There are many variations of job title for this role. For example, you may be known as a diversity officer, inclusion officer, diversity and inclusion officer or equality and inclusion officer.
Types of work
Equality, diversity and inclusion officers cover various equality strands, such as:
- gender reassignment
- sexual orientation.
As an equality, diversity and inclusion officer, you'll need to:
- research, apply and promote diversity initiatives and share best practice
- provide advice, guidance and support on equality and diversity issues
- assess community needs and promote community cohesion
- promote changes within organisations and the wider community
- develop systems for reporting any incidents of discrimination
- liaise with community groups and other relevant organisations, e.g. the police, local councils and NHS trusts
- raise awareness in schools, colleges and the wider community
- deal with conflict within the community or the workplace
- interact with people at all levels and from a range of backgrounds
- respond to complaints and provide information on options for complainants
- maintain an up-to-date knowledge of anti-discriminatory legislation
- translate equality legislation into practice to ensure organisations meet statutory requirements
- write, implement and review policy at corporate and service level
- present reports and recommendations
- prepare and deliver presentations and workshops to staff, stakeholders and partner organisations.
- Equality, diversity and inclusion officers typically start on salaries of £18,000 to £28,000 depending on employer, qualifications and experience.
- With significant experience, at a management or head of department level, salaries of £35,000 to £50,000 can be achieved.
- Senior equality, diversity and inclusion officers, or managers working in positions such as head of inclusion for large public sector organisations or international companies, may earn in the region of £50,000 to £70,000.
Income figures are intended as a guide only.
Working hours are typically 9am to 5pm, possibly with some extra hours. You'll occasionally be required to work evenings or weekends to engage in community activities.
What to expect
- Work is office-based to a certain extent, but you'll also need to travel locally to attend meetings, deliver training and work with communities.
- Self-employment or freelance work is sometimes possible when you have experience - for example, providing training or consultancy services on equality issues to both the public and private sectors.
- Jobs can be found throughout the UK, although competition can be strong and there are more opportunities in larger urban areas.
- The work may involve dealing with conflict and controversial or politically sensitive issues, which can sometimes be stressful.
- It's likely that you'll be required to take a Disclosure and Barring Service (DBS) check due to working with vulnerable groups and/or under 18s.
Employers often seek candidates with a degree and, although any subject is typically accepted, the following may increase your chances:
- business or management
- community studies or youth studies
- human resources
- law and legal studies
- public administration
- social work
A pre-entry postgraduate qualification in race equality, policy development or equality and diversity may be helpful, especially if you have an unrelated first degree.

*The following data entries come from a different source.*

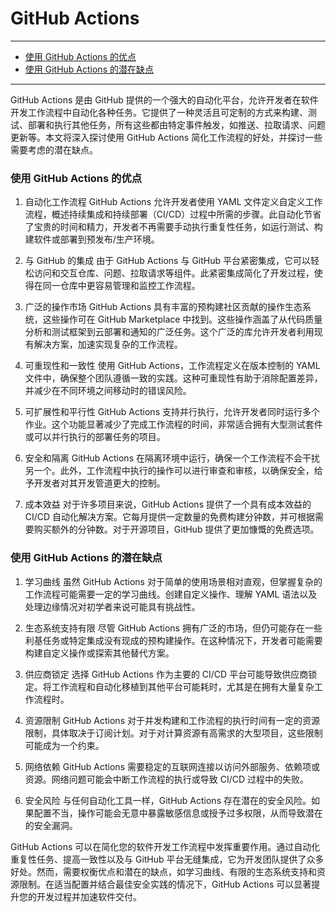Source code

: # GitHub Actions

---
- [使用 GitHub Actions 的优点](#使用-github-actions-的优点)
- [使用 GitHub Actions 的潜在缺点](#使用-github-actions-的潜在缺点)
---

GitHub Actions 是由 GitHub 提供的一个强大的自动化平台，允许开发者在软件开发工作流程中自动化各种任务。它提供了一种灵活且可定制的方式来构建、测试、部署和执行其他任务，所有这些都由特定事件触发，如推送、拉取请求、问题更新等。本文将深入探讨使用 GitHub Actions 简化工作流程的好处，并探讨一些需要考虑的潜在缺点。

### 使用 GitHub Actions 的优点
1. 自动化工作流程
GitHub Actions 允许开发者使用 YAML 文件定义自定义工作流程，概述持续集成和持续部署（CI/CD）过程中所需的步骤。此自动化节省了宝贵的时间和精力，开发者不再需要手动执行重复性任务，如运行测试、构建软件或部署到预发布/生产环境。

2. 与 GitHub 的集成
由于 GitHub Actions 与 GitHub 平台紧密集成，它可以轻松访问和交互仓库、问题、拉取请求等组件。此紧密集成简化了开发过程，使得在同一仓库中更容易管理和监控工作流程。

3. 广泛的操作市场
GitHub Actions 具有丰富的预构建社区贡献的操作生态系统，这些操作可在 GitHub Marketplace 中找到。这些操作涵盖了从代码质量分析和测试框架到云部署和通知的广泛任务。这个广泛的库允许开发者利用现有解决方案，加速实现复杂的工作流程。

4. 可重现性和一致性
使用 GitHub Actions，工作流程定义在版本控制的 YAML 文件中，确保整个团队遵循一致的实践。这种可重现性有助于消除配置差异，并减少在不同环境之间移动时的错误风险。

5. 可扩展性和平行性
GitHub Actions 支持并行执行，允许开发者同时运行多个作业。这个功能显著减少了完成工作流程的时间，非常适合拥有大型测试套件或可以并行执行的部署任务的项目。

6. 安全和隔离
GitHub Actions 在隔离环境中运行，确保一个工作流程不会干扰另一个。此外，工作流程中执行的操作可以进行审查和审核，以确保安全，给予开发者对其开发管道更大的控制。

7. 成本效益
对于许多项目来说，GitHub Actions 提供了一个具有成本效益的 CI/CD 自动化解决方案。它每月提供一定数量的免费构建分钟数，并可根据需要购买额外的分钟数。对于开源项目，GitHub 提供了更加慷慨的免费选项。

### 使用 GitHub Actions 的潜在缺点
1. 学习曲线
虽然 GitHub Actions 对于简单的使用场景相对直观，但掌握复杂的工作流程可能需要一定的学习曲线。创建自定义操作、理解 YAML 语法以及处理边缘情况对初学者来说可能具有挑战性。

2. 生态系统支持有限
尽管 GitHub Actions 拥有广泛的市场，但仍可能存在一些利基任务或特定集成没有现成的预构建操作。在这种情况下，开发者可能需要构建自定义操作或探索其他替代方案。

3. 供应商锁定
选择 GitHub Actions 作为主要的 CI/CD 平台可能导致供应商锁定。将工作流程和自动化移植到其他平台可能耗时，尤其是在拥有大量复杂工作流程时。

4. 资源限制
GitHub Actions 对于并发构建和工作流程的执行时间有一定的资源限制，具体取决于订阅计划。对于对计算资源有高需求的大型项目，这些限制可能成为一个约束。

5. 网络依赖
GitHub Actions 需要稳定的互联网连接以访问外部服务、依赖项或资源。网络问题可能会中断工作流程的执行或导致 CI/CD 过程中的失败。

6. 安全风险
与任何自动化工具一样，GitHub Actions 存在潜在的安全风险。如果配置不当，操作可能会无意中暴露敏感信息或授予过多权限，从而导致潜在的安全漏洞。

GitHub Actions 可以在简化您的软件开发工作流程中发挥重要作用。通过自动化重复性任务、提高一致性以及与 GitHub 平台无缝集成，它为开发团队提供了众多好处。然而，需要权衡优点和潜在的缺点，如学习曲线、有限的生态系统支持和资源限制。在适当配置并结合最佳安全实践的情况下，GitHub Actions 可以显著提升您的开发过程并加速软件交付。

Also helpful to the profession is a background in:
- human resources
- social work
- welfare rights
- youth work.
Showing an ongoing interest in equality and diversity will be helpful so keep up to date with emerging legislation and news by consulting organisations such as the Equality and Human Rights Commission (EHRC).
You'll need to show:
- a commitment to promoting equality, diversity and inclusion
- excellent written and oral communication skills
- cultural sensitivity
- experience of building relationships with key stakeholders and decision makers
- the ability to build the trust of community groups
- negotiation and persuasion skills
- the ability to work as part of a team
- conflict-resolution skills
- self-motivation and an ability to use initiative
- organisational and project-management skills
- good report-writing ability
- presentation and training skills
- flexibility and the ability to work across all levels and meet changing requirements.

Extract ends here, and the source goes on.